**EXERCISE DIRECTIONS**
Go to the line containing "## Contributing" in the records below and print it and every following line exactly, on through the line containing "bias of confirmation", then stop.

(Beginning of INPUT FOR THIS TASK)

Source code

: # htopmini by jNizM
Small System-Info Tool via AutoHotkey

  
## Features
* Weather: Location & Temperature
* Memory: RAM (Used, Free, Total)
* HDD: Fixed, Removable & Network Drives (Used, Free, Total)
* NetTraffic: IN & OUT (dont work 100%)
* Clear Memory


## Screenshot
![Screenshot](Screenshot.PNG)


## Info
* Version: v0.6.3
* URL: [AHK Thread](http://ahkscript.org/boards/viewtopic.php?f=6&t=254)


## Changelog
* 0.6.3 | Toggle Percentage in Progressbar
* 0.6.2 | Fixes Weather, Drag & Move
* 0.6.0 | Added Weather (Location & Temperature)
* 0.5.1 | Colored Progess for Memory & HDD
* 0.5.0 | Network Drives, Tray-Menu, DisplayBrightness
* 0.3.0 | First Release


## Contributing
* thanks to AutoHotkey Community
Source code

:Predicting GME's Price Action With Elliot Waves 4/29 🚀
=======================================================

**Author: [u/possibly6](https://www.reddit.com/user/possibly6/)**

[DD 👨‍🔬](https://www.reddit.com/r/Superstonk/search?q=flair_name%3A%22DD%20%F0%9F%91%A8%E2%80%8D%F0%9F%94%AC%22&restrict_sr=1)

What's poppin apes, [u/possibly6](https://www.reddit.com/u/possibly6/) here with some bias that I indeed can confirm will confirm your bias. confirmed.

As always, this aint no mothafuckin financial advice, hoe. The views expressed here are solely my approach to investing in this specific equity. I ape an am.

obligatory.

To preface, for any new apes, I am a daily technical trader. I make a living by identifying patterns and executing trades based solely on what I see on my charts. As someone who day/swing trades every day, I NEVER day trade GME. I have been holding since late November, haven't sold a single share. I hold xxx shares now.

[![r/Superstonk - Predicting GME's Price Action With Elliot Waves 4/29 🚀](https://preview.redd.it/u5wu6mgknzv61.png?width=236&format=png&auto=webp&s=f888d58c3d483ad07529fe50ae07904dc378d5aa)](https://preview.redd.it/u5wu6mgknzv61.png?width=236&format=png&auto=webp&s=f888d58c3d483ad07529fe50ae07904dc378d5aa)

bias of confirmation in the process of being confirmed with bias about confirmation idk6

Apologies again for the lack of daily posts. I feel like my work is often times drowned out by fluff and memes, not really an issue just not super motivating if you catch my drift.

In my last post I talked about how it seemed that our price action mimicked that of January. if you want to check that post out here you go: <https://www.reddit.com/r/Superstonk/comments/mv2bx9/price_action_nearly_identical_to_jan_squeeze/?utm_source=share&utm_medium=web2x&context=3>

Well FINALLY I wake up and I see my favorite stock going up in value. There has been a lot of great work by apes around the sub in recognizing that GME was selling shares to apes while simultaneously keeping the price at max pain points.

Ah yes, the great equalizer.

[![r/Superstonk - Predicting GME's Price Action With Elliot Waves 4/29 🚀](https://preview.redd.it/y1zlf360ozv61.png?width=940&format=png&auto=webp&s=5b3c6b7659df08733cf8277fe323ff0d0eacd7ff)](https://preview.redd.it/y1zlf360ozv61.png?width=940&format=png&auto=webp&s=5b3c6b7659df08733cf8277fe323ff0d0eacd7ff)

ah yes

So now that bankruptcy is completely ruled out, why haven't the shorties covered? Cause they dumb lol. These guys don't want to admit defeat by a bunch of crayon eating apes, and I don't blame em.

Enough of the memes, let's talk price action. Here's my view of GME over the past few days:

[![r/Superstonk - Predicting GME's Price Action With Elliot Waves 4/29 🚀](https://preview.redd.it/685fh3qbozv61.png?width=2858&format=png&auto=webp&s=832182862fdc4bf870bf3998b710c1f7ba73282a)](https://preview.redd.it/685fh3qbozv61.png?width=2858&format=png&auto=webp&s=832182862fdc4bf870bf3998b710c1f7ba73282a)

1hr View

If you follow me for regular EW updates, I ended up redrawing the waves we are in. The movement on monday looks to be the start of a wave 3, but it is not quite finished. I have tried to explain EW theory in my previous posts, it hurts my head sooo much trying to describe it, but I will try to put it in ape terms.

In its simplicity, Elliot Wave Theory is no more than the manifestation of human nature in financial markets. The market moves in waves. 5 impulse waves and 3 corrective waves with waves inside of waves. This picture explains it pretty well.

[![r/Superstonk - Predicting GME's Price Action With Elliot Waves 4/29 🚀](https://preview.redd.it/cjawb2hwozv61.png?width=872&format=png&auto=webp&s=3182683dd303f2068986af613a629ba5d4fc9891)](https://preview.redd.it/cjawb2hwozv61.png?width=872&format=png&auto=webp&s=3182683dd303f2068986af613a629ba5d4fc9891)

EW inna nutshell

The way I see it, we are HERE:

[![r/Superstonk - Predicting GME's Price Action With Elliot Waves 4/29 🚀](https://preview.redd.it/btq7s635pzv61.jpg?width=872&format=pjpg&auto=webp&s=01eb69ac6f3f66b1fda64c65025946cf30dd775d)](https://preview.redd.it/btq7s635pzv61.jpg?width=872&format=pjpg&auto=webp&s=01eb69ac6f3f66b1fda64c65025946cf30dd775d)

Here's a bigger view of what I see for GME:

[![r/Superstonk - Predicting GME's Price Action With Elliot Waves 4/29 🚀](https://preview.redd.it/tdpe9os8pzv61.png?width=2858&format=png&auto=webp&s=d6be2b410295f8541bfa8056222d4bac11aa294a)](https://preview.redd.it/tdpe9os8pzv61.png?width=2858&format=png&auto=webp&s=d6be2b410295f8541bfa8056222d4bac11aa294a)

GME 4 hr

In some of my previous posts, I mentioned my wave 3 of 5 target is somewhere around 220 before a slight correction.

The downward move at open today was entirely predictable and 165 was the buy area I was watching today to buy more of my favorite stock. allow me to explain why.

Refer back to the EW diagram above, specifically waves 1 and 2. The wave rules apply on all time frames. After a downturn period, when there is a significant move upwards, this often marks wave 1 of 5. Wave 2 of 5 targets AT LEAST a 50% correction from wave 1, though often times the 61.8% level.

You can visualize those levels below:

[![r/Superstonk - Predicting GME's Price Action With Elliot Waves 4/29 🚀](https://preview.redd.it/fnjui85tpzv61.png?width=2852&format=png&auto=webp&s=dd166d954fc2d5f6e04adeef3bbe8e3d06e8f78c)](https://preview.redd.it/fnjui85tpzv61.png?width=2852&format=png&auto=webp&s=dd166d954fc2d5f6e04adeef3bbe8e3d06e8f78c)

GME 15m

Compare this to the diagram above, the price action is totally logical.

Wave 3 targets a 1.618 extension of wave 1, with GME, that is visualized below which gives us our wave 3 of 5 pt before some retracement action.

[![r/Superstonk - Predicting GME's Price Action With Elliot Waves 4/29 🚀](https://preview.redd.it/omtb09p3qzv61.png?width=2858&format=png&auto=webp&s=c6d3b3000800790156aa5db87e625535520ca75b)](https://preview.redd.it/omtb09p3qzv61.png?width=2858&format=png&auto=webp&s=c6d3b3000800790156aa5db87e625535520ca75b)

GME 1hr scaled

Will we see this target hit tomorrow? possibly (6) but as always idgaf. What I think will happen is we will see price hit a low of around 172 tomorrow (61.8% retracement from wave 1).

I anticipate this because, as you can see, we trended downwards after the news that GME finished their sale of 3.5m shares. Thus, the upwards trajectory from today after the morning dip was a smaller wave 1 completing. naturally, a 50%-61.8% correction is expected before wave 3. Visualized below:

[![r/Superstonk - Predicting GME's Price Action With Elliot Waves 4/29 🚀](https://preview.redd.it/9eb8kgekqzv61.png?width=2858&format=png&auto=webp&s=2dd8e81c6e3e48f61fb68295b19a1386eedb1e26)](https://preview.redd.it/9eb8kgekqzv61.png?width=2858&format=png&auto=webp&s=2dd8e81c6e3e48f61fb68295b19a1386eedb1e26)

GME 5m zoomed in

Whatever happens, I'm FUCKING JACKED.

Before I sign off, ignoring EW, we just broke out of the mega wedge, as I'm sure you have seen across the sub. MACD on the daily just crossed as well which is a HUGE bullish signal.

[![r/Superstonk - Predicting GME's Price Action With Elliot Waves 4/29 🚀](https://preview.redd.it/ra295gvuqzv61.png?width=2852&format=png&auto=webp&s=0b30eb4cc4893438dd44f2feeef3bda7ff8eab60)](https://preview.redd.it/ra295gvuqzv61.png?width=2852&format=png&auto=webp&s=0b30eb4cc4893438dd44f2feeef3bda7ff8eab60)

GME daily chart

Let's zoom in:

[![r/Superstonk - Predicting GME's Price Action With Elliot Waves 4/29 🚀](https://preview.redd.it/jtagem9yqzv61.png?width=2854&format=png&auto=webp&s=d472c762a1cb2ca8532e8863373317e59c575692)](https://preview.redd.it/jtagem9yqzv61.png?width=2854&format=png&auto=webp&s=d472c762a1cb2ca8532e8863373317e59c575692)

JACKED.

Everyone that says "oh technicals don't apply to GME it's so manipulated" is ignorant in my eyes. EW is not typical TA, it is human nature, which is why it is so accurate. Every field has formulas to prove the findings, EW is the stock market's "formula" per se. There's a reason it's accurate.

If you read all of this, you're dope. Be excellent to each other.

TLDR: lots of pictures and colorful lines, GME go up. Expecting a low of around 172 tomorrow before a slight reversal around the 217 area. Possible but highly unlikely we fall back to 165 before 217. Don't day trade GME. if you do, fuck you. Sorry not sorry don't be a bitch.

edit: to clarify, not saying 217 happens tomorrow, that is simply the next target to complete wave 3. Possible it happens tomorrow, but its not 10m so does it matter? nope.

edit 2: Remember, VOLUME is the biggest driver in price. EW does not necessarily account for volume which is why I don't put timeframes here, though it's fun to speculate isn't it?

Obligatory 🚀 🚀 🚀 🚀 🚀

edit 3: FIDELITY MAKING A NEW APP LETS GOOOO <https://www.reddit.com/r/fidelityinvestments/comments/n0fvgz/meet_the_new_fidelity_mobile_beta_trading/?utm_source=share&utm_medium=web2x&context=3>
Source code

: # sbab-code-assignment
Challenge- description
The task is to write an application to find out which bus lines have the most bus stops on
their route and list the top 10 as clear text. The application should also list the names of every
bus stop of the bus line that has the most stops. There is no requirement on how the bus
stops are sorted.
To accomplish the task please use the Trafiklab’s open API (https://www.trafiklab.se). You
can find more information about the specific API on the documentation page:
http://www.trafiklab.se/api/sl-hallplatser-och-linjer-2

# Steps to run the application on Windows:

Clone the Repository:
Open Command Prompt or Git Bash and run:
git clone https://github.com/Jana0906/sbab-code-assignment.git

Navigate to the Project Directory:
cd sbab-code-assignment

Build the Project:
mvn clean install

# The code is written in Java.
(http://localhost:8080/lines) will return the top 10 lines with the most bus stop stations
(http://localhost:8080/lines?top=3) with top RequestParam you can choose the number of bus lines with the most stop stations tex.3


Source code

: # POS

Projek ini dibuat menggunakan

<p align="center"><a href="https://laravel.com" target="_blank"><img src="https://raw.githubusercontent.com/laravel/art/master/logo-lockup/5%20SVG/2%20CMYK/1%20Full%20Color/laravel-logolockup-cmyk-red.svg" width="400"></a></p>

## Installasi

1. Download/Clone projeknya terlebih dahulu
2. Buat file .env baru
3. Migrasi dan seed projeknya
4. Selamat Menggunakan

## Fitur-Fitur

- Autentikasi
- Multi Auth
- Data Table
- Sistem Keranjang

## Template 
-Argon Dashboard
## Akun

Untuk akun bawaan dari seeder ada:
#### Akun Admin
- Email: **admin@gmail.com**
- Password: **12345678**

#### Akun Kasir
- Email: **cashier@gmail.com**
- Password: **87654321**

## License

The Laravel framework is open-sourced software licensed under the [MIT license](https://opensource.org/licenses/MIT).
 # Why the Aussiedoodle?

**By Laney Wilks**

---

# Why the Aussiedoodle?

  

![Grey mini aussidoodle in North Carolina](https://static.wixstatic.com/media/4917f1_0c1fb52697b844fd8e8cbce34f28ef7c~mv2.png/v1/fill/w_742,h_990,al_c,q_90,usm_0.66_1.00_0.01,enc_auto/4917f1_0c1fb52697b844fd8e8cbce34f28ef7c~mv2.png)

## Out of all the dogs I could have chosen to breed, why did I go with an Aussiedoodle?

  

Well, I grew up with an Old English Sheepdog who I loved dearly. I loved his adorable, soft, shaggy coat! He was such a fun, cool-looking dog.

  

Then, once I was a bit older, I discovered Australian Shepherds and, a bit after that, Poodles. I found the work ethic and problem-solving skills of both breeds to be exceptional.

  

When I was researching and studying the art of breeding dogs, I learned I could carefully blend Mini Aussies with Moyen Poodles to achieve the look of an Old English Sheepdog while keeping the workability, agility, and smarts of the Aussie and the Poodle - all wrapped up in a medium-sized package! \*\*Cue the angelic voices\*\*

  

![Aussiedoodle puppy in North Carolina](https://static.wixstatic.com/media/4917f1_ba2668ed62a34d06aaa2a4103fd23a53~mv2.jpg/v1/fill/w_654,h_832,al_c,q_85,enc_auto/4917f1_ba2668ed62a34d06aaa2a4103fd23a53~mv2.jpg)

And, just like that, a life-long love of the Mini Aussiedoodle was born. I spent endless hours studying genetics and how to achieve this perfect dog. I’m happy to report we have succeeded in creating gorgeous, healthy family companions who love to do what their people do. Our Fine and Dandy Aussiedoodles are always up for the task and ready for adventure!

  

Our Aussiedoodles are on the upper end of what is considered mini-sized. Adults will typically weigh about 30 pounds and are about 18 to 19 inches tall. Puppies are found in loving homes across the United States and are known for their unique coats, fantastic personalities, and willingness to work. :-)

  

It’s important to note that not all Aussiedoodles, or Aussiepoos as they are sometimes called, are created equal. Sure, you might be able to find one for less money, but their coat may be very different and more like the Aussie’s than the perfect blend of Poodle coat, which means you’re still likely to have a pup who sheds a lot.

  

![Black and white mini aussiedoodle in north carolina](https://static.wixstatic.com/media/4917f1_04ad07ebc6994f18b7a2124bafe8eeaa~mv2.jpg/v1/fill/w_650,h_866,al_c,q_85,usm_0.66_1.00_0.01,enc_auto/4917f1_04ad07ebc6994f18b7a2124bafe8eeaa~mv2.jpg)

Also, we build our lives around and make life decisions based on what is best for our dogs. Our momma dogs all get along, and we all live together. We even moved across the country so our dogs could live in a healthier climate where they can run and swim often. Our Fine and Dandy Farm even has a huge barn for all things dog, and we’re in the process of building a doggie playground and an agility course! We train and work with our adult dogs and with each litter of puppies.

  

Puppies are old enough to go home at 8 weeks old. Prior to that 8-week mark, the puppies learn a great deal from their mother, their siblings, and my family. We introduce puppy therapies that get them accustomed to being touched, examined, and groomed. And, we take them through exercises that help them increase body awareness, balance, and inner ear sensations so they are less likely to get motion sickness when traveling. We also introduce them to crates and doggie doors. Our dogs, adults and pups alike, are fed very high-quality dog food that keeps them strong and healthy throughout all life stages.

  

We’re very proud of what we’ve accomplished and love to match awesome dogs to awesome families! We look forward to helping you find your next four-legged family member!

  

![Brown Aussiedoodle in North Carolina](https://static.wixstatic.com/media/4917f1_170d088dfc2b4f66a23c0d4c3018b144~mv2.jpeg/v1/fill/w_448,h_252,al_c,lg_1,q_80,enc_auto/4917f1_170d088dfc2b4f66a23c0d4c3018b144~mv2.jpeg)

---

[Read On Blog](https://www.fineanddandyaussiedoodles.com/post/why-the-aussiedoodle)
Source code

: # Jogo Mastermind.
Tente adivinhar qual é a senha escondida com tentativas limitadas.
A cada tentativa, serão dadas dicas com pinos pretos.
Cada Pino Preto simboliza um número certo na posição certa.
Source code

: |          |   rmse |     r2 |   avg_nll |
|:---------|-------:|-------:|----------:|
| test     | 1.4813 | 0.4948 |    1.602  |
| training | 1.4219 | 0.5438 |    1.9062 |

(End of INPUT FOR THIS TASK)

**EXPECTED ANSWER**
## Contributing
* thanks to AutoHotkey Community
Source code

:Predicting GME's Price Action With Elliot Waves 4/29 🚀
=======================================================

**Author: [u/possibly6](https://www.reddit.com/user/possibly6/)**

[DD 👨‍🔬](https://www.reddit.com/r/Superstonk/search?q=flair_name%3A%22DD%20%F0%9F%91%A8%E2%80%8D%F0%9F%94%AC%22&restrict_sr=1)

What's poppin apes, [u/possibly6](https://www.reddit.com/u/possibly6/) here with some bias that I indeed can confirm will confirm your bias. confirmed.

As always, this aint no mothafuckin financial advice, hoe. The views expressed here are solely my approach to investing in this specific equity. I ape an am.

obligatory.

To preface, for any new apes, I am a daily technical trader. I make a living by identifying patterns and executing trades based solely on what I see on my charts. As someone who day/swing trades every day, I NEVER day trade GME. I have been holding since late November, haven't sold a single share. I hold xxx shares now.

[![r/Superstonk - Predicting GME's Price Action With Elliot Waves 4/29 🚀](https://preview.redd.it/u5wu6mgknzv61.png?width=236&format=png&auto=webp&s=f888d58c3d483ad07529fe50ae07904dc378d5aa)](https://preview.redd.it/u5wu6mgknzv61.png?width=236&format=png&auto=webp&s=f888d58c3d483ad07529fe50ae07904dc378d5aa)

bias of confirmation in the process of being confirmed with bias about confirmation idk6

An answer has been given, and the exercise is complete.